-- SUPPLIED ENTRIES --
»»

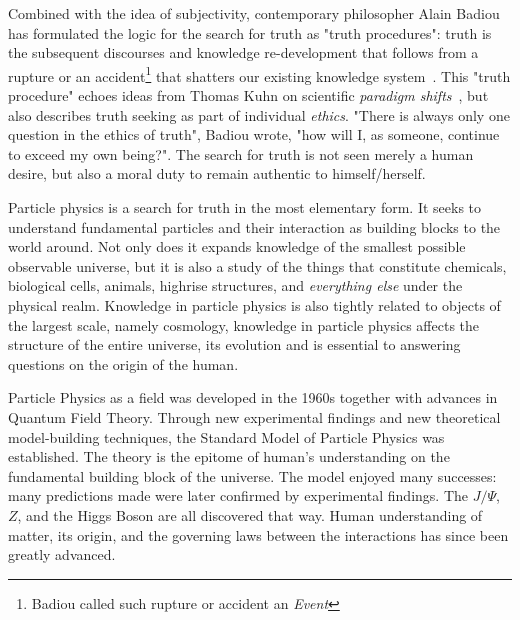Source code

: Combined with the idea of subjectivity, contemporary philosopher Alain Badiou has formulated the logic for the search for truth as "truth procedures": truth is the subsequent discourses and knowledge re-development that follows from a rupture or an accident\footnote{Badiou called such rupture or accident an \textit{Event}} that shatters our existing knowledge system~\cite{badiou2007being}. This "truth procedure" echoes ideas from Thomas Kuhn on scientific \textit{paradigm
shifts}~\cite{kuhn2021structure}, but also describes truth seeking as part of individual \textit{ethics}. "There is always only one question in the ethics of truth", Badiou wrote, "how will I, as someone, continue to exceed my own being?"\cite{badiou2002ethics}. The search for truth is not seen merely a human desire, but also a moral duty to remain authentic to himself/herself.


Particle physics is a search for truth in the most elementary form. It seeks to understand fundamental particles and their interaction as building blocks to the world around. Not only does it expands knowledge of the smallest possible observable universe, but it is also a study of the things that constitute chemicals, biological cells, animals, highrise structures, and \textit{everything else} under the physical realm. Knowledge in particle physics is also tightly related to objects of the largest scale, namely cosmology, knowledge in particle physics affects the structure of the entire universe, its evolution and is essential to answering questions on the origin of the human.

Particle Physics as a field was developed in the 1960s together with advances in Quantum Field Theory. Through new experimental findings and new theoretical model-building techniques, the Standard Model of Particle Physics was established. The theory is the epitome of human's understanding on the fundamental building block of the universe. The model enjoyed many successes: many predictions made were later confirmed by experimental findings. The $J/\Psi$, $Z$, and the Higgs Boson are all discovered that way. Human
understanding of matter, its origin, and the governing laws between the interactions has since been greatly advanced. 

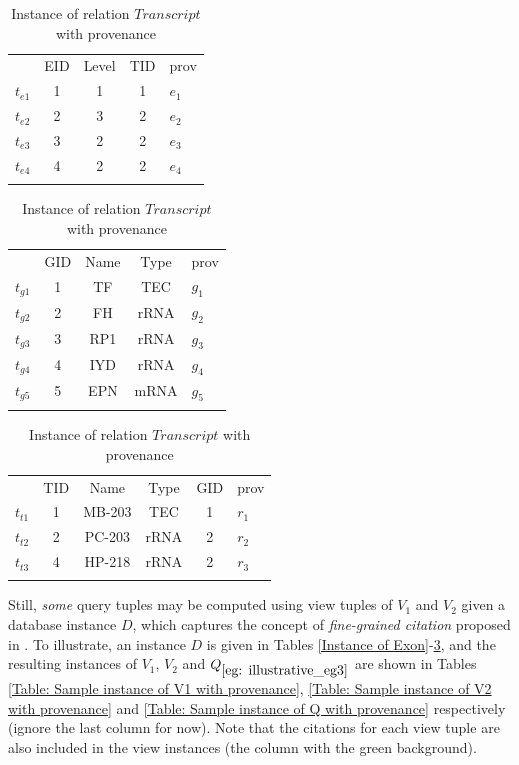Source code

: \begin{example}
\begin{table}[htp]
\centering
\small
\caption{Instance of relation $Exon$ with provenance}\label{Instance of Exon}
\vspace*{-0.2cm}
\begin{tabular}[t]{c|c|c|c||b|} \hhline{~----}
&EID&Level&TID&prov\\ \hhline{~----}
$t_{e1}$&1&1&1&$e_1$\\ \hhline{~----}
$t_{e2}$&2&3&2&$e_2$\\ \hhline{~----}
$t_{e3}$&3&2&2&$e_3$\\ \hhline{~----}
$t_{e4}$&4&2&2&$e_4$\\ \hhline{~----}
\end{tabular}
\medskip
\caption{Instance of relation $Gene$ with provenance}\label{Instance of Gene}
\vspace*{-0.2cm}
\begin{tabular}[t]{c|c|c|c||b|} \hhline{~----}
&GID&Name&Type&prov\\ \hhline{~----}
$t_{g1}$&1&TF&TEC&$g_1$\\ \hhline{~----}
$t_{g2}$&2&FH&rRNA&$g_2$\\ \hhline{~----}
$t_{g3}$&3&RP1&rRNA&$g_3$\\ \hhline{~----}
$t_{g4}$&4&IYD&rRNA&$g_4$\\ \hhline{~----}
$t_{g5}$&5&EPN&mRNA&$g_5$\\ \hhline{~----}
\end{tabular}
\medskip
\caption{Instance of relation $Transcript$ with provenance}\label{Instance of Transcript}
\vspace*{-0.2cm}
\begin{tabular}[t]{c|c|c|c|c||b|} \hhline{~-----}
&TID&Name&Type&GID&prov\\ \hhline{~-----}
$t_{t1}$&1&MB-203&TEC&1&$r_1$\\ \hhline{~-----}
$t_{t2}$&2&PC-203&rRNA&2&$r_2$\\ \hhline{~-----}
$t_{t3}$&4&HP-218&rRNA&2&$r_3$\\ \hhline{~-----}
\end{tabular}
\end{table}


Still, {\em some} query tuples may be computed using view tuples of $V_1$ and $V_2$ given a database instance $D$, which captures the concept of {\em fine-grained citation} proposed in \cite{wu2018data}. To illustrate, an instance $D$ is given in Tables \ref{Instance of Exon}-\ref{Instance of Transcript}, and the resulting instances of $V_1$, $V_2$ and $Q_{\ref{eg: illustrative_eg3}}$ are shown in Tables \ref{Table: Sample instance of V1 with provenance}, \ref{Table: Sample instance of V2 with provenance} and \ref{Table: Sample instance of Q with provenance} respectively (ignore the last column for now). Note that the citations for each view tuple are also included in the view instances (the column with the green background).



\end{example}
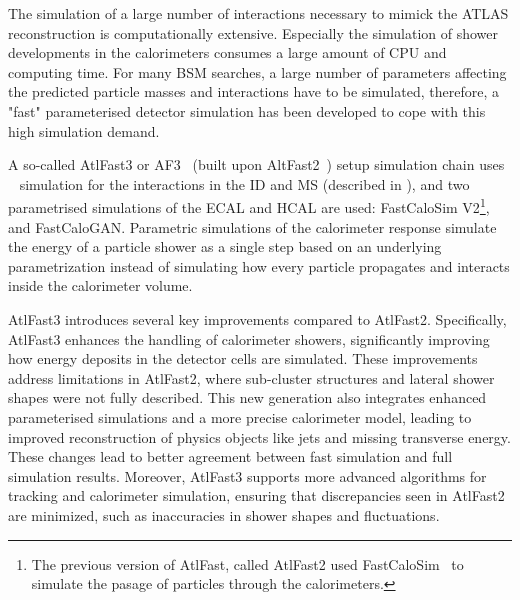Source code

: The simulation of a large number of interactions necessary to mimick the \ac{ATLAS} reconstruction is computationally extensive. Especially the simulation of shower developments in the calorimeters consumes a large amount of CPU and computing time. For many \ac{BSM} searches, a large number of parameters affecting the predicted particle masses and interactions have to be simulated, therefore, a "fast" parameterised detector simulation has been developed to cope with this high simulation demand.

A so-called AtlFast3 or AF3~\cite{ATLAS-AF3} (built upon AltFast2~\cite{ATLAS-AF2}) setup simulation chain uses \GEANT~\cite{Geant4} simulation for the interactions in the \ac{ID} and \ac{MS} (described in \Ch{\ref{ch:atlas}}), and two parametrised simulations of the \ac{ECAL} and \ac{HCAL} are used: FastCaloSim V2\footnote{The previous version of AtlFast, called AtlFast2 used FastCaloSim~\cite{ATLAS-FastCaloSim} to simulate the pasage of particles through the calorimeters.}, and FastCaloGAN.
Parametric simulations of the calorimeter response simulate the energy of a particle shower as a single step based on an underlying parametrization instead of simulating how every particle propagates and interacts inside the calorimeter volume.

AtlFast3 introduces several key improvements compared to AtlFast2. Specifically, AtlFast3 enhances the handling of calorimeter showers, significantly improving how energy deposits in the detector cells are simulated. These improvements address limitations in AtlFast2, where sub-cluster structures and lateral shower shapes were not fully described. This new generation also integrates enhanced parameterised simulations and a more precise calorimeter model, leading to improved reconstruction of physics objects like jets and missing transverse energy. These changes lead to better agreement between fast simulation and full simulation results.
Moreover, AtlFast3 supports more advanced algorithms for tracking and calorimeter simulation, ensuring that discrepancies seen in AtlFast2 are minimized, such as inaccuracies in shower shapes and fluctuations.

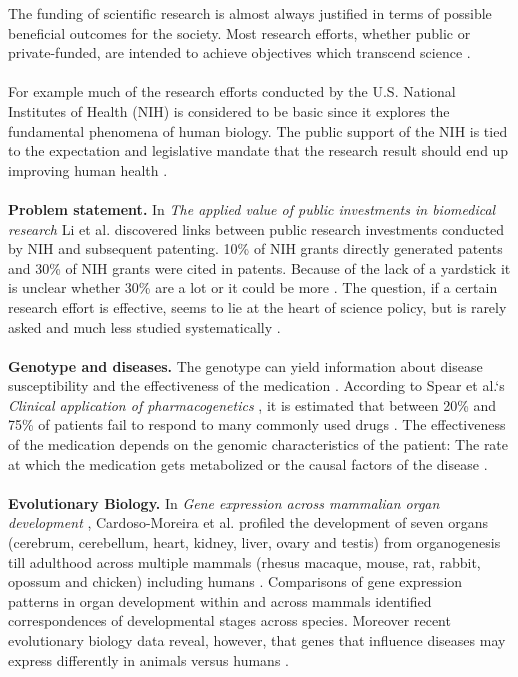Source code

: \documentclass[11pt,titlepage,oneside,openany]{book}
\begin{document}
The funding of scientific research is almost always justified in terms of possible beneficial outcomes for the society. Most research efforts, whether public or private-funded, are intended to achieve objectives which transcend science \cite{Sarewitz2007TheNH}.
\\
\\
For example much of the research efforts conducted by the U.S. National Institutes of Health (NIH) is considered to be basic since it explores the fundamental phenomena of human biology. The public support of the NIH is tied to the expectation and legislative mandate that the research result should end up improving human health \cite{Sarewitz2007TheNH}. 
\\
\\
\textbf{Problem statement.} In \textit{The applied value of public investments in biomedical research}\cite{Li2017TheAV} Li et al. discovered links between public research investments conducted by NIH and subsequent patenting. 10\% of NIH grants directly generated patents and 30\% of NIH grants were cited in patents. Because of the lack of a yardstick it is unclear whether 30\% are a lot or it could be more \cite{Li2017TheAV}. The question, if a certain research effort is effective, seems to lie at the heart of science policy, but is rarely asked and much less studied systematically \cite{Sarewitz2007TheNH}.
\\
\\
\textbf{Genotype and diseases.} The genotype can yield information about disease susceptibility and the effectiveness of the medication \cite{Brunicardi2011OverviewOT}. According to Spear et al.`s \textit{Clinical application of pharmacogenetics} \cite{Spear2001ClinicalAO}, it is estimated that between 20\% and 75\% of patients fail to respond to many commonly used drugs \cite{Spear2001ClinicalAO}. The effectiveness of the medication depends on the genomic characteristics of the patient: The rate at which the medication gets metabolized or the causal factors of the disease \cite{Brunicardi2011OverviewOT}.
\\
\\
\textbf{Evolutionary Biology.} In \textit{Gene expression across mammalian organ development} \cite{CardosoMoreira2019GeneEA}, Cardoso-Moreira et al. profiled the development of seven organs (cerebrum, cerebellum, heart, kidney, liver, ovary and testis) from organogenesis till adulthood across multiple mammals (rhesus macaque, mouse, rat, rabbit, opossum and chicken) including humans \cite{CardosoMoreira2019GeneEA}. Comparisons of gene expression patterns in organ development within and across mammals identified correspondences of developmental stages across species. Moreover recent evolutionary biology data reveal, however, that genes that influence diseases may express differently in animals versus humans \cite{CardosoMoreira2019GeneEA}.
\end{document}

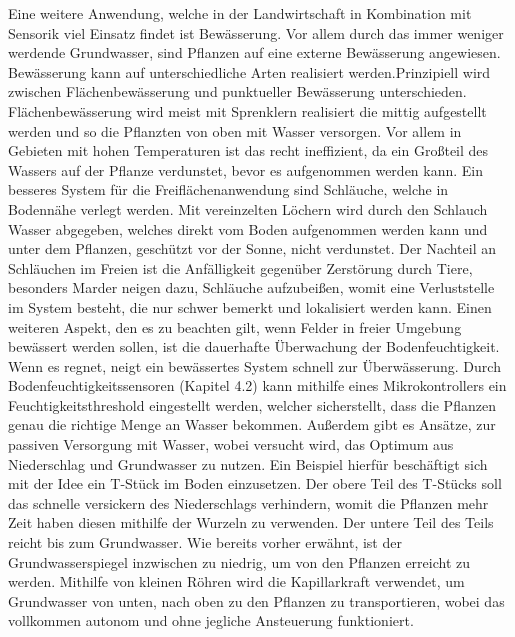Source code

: Eine weitere Anwendung, welche in der Landwirtschaft in Kombination mit
Sensorik viel Einsatz findet ist Bewässerung. Vor allem durch das immer weniger
werdende Grundwasser, sind Pflanzen auf eine externe Bewässerung
angewiesen.\cite{liu2018self} Bewässerung kann auf unterschiedliche Arten
realisiert werden.Prinzipiell wird zwischen Flächenbewässerung und
punktueller Bewässerung unterschieden. Flächenbewässerung wird meist mit Sprenklern
realisiert die mittig aufgestellt werden und so die Pflanzten von oben mit
Wasser versorgen. Vor allem in Gebieten mit hohen Temperaturen ist das recht ineffizient,
da ein Großteil des Wassers auf der Pflanze verdunstet, bevor es aufgenommen
werden kann. Ein besseres System für die Freiflächenanwendung sind
Schläuche, welche in Bodennähe verlegt werden. Mit vereinzelten Löchern wird
durch den Schlauch Wasser abgegeben, welches direkt vom Boden aufgenommen
werden kann und unter dem Pflanzen, geschützt vor der Sonne, nicht verdunstet.
Der Nachteil an Schläuchen im Freien ist die Anfälligkeit gegenüber Zerstörung
durch Tiere, besonders Marder neigen dazu, Schläuche aufzubeißen, womit eine
Verluststelle im System besteht, die nur schwer bemerkt und lokalisiert werden
kann. Einen weiteren Aspekt, den es zu beachten gilt, wenn Felder in freier
Umgebung bewässert werden sollen, ist die dauerhafte Überwachung der
Bodenfeuchtigkeit. Wenn es regnet, neigt ein bewässertes System schnell zur
Überwässerung. Durch Bodenfeuchtigkeitssensoren (Kapitel 4.2) kann mithilfe
eines Mikrokontrollers ein Feuchtigkeitsthreshold eingestellt werden, welcher
sicherstellt, dass die Pflanzen genau die richtige Menge an Wasser bekommen.
Außerdem gibt es Ansätze, zur passiven Versorgung mit Wasser, wobei versucht wird, das Optimum aus Niederschlag und Grundwasser zu nutzen. Ein Beispiel
hierfür beschäftigt sich mit der Idee ein T-Stück im Boden einzusetzen. Der
obere Teil des T-Stücks soll das schnelle versickern des Niederschlags
verhindern, womit die Pflanzen mehr Zeit haben diesen mithilfe der Wurzeln zu
verwenden. Der untere Teil des Teils reicht bis zum Grundwasser. Wie bereits
vorher erwähnt, ist der Grundwasserspiegel inzwischen zu niedrig, um von den
Pflanzen erreicht zu werden. Mithilfe von kleinen Röhren wird die Kapillarkraft
verwendet, um Grundwasser von unten, nach oben zu den Pflanzen zu
transportieren, wobei das vollkommen autonom und ohne jegliche Ansteuerung
funktioniert.\cite{liu2018self}

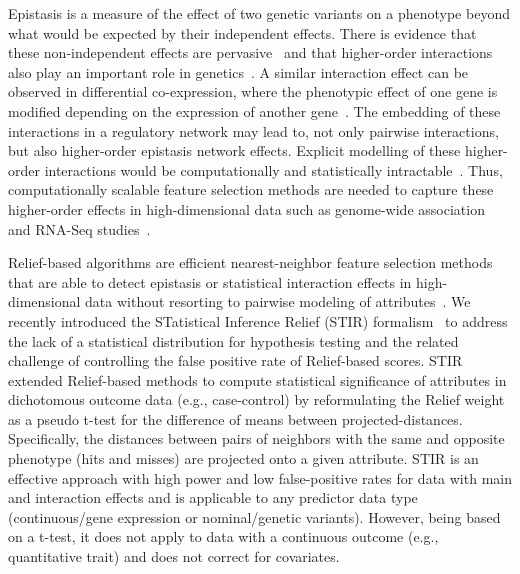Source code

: \documentclass[10pt]{article}
\begin{document}
Epistasis is a measure of the effect of two genetic variants on a phenotype beyond what would be expected by their independent effects.
There is evidence that these non-independent effects are pervasive~\cite{breen12} and that higher-order interactions also play an important role in genetics~\cite{weinreich13}.
A similar interaction effect can be observed in differential co-expression, where the phenotypic effect of one gene is modified depending on the expression of another gene~\cite{lareau15,diffcoexp10}.
The embedding of these interactions in a regulatory network may lead to, not only pairwise interactions, but also higher-order epistasis network effects.
Explicit modelling of these higher-order interactions would be computationally and statistically intractable~\cite{riesselman18}.
Thus, computationally scalable feature selection methods are needed to capture these higher-order effects in high-dimensional data such as genome-wide association~\cite{titv} and RNA-Seq studies~\cite{stir}.

Relief-based algorithms are efficient nearest-neighbor feature selection methods that are able to detect epistasis or statistical interaction effects in high-dimensional data without resorting to pairwise modeling of attributes~\cite{urbanowicz17b, kononenko97, mckinney09, robnik2003theoretical}.
We recently introduced the STatistical Inference Relief (STIR) formalism~\cite{stir} to address the lack of a statistical distribution for hypothesis testing and the related challenge of controlling the false positive rate of Relief-based scores.
STIR extended Relief-based methods to compute statistical significance of attributes in dichotomous outcome data (e.g., case-control) by reformulating the Relief weight~\cite{mckinney13} as a pseudo t-test for the difference of means between projected-distances.
Specifically, the distances between pairs of neighbors with the same and opposite phenotype (hits and misses) are projected onto a given attribute.
STIR is an effective approach with high power and low false-positive rates for data with main and interaction effects and is applicable to any predictor data type (continuous/gene expression or nominal/genetic variants).
However, being based on a t-test, it does not apply to data with a continuous outcome (e.g., quantitative trait) and does not correct for covariates.
\end{document}
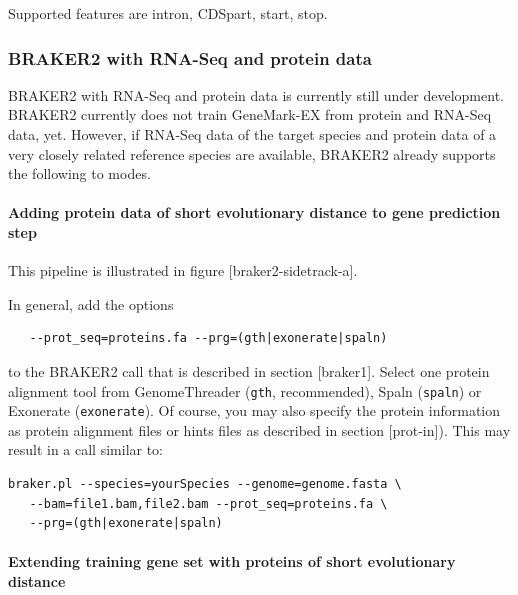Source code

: \documentclass[]{article}
\let\oldparagraph\paragraph
\renewcommand{\paragraph}[1]{\oldparagraph{#1}\mbox{}}
\begin{document}
Supported features are intron, CDSpart, start, stop.

\hypertarget{braker2-with-rna-seq-and-protein-data}{\subsubsection{BRAKER2
with RNA-Seq and protein
data}\label{braker2-with-rna-seq-and-protein-data}}

BRAKER2 with RNA-Seq and protein data is currently still under
development. BRAKER2 currently does not train GeneMark-EX from protein
and RNA-Seq data, yet. However, if RNA-Seq data of the target species
and protein data of a very closely related reference species are
available, BRAKER2 already supports the following to modes.

\paragraph{Adding protein data of short evolutionary distance to gene
prediction
step}\label{adding-protein-data-of-short-evolutionary-distance-to-gene-prediction-step}

This pipeline is illustrated in figure {[}braker2-sidetrack-a{]}.

In general, add the options

\begin{verbatim}
   --prot_seq=proteins.fa --prg=(gth|exonerate|spaln)
\end{verbatim}

to the BRAKER2 call that is described in section {[}braker1{]}. Select
one protein alignment tool from GenomeThreader (\texttt{gth},
recommended), Spaln (\texttt{spaln}) or Exonerate (\texttt{exonerate}).
Of course, you may also specify the protein information as protein
alignment files or hints files as described in section {[}prot-in{]}).
This may result in a call similar to:

\begin{verbatim}
braker.pl --species=yourSpecies --genome=genome.fasta \
   --bam=file1.bam,file2.bam --prot_seq=proteins.fa \
   --prg=(gth|exonerate|spaln)
\end{verbatim}

\paragraph{Extending training gene set with proteins of short
evolutionary
distance}\label{extending-training-gene-set-with-proteins-of-short-evolutionary-distance}
\end{document}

««

-- WORK REQUEST --
Return, exactly as written, only those lines that run from the one with "proteins of short" to the last line of the data, both of those lines included.

-- OUTPUT BELOW --
\paragraph{Extending training gene set with proteins of short
evolutionary
distance}\label{extending-training-gene-set-with-proteins-of-short-evolutionary-distance}
\end{document}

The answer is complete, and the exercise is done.